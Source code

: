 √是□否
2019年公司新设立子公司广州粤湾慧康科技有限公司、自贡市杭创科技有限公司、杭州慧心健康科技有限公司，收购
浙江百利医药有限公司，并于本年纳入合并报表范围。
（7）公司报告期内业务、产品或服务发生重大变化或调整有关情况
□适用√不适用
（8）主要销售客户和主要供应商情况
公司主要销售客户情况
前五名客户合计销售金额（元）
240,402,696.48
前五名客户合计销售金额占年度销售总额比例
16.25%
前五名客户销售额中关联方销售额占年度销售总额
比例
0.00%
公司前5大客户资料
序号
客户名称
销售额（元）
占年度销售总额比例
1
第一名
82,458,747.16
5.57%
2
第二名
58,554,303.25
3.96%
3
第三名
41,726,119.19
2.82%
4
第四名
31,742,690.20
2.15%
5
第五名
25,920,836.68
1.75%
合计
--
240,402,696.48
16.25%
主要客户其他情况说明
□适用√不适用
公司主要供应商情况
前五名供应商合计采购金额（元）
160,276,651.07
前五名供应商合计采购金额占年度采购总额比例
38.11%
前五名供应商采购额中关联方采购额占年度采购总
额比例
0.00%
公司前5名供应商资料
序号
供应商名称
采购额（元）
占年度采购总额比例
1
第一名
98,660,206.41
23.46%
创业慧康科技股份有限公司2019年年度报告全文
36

§

Problem to work on | Reproduce all of the data exactly as given.

Answer |
Source code

: √是□否
2019年公司新设立子公司广州粤湾慧康科技有限公司、自贡市杭创科技有限公司、杭州慧心健康科技有限公司，收购
浙江百利医药有限公司，并于本年纳入合并报表范围。
（7）公司报告期内业务、产品或服务发生重大变化或调整有关情况
□适用√不适用
（8）主要销售客户和主要供应商情况
公司主要销售客户情况
前五名客户合计销售金额（元）
240,402,696.48
前五名客户合计销售金额占年度销售总额比例
16.25%
前五名客户销售额中关联方销售额占年度销售总额
比例
0.00%
公司前5大客户资料
序号
客户名称
销售额（元）
占年度销售总额比例
1
第一名
82,458,747.16
5.57%
2
第二名
58,554,303.25
3.96%
3
第三名
41,726,119.19
2.82%
4
第四名
31,742,690.20
2.15%
5
第五名
25,920,836.68
1.75%
合计
--
240,402,696.48
16.25%
主要客户其他情况说明
□适用√不适用
公司主要供应商情况
前五名供应商合计采购金额（元）
160,276,651.07
前五名供应商合计采购金额占年度采购总额比例
38.11%
前五名供应商采购额中关联方采购额占年度采购总
额比例
0.00%
公司前5名供应商资料
序号
供应商名称
采购额（元）
占年度采购总额比例
1
第一名
98,660,206.41
23.46%
创业慧康科技股份有限公司2019年年度报告全文
36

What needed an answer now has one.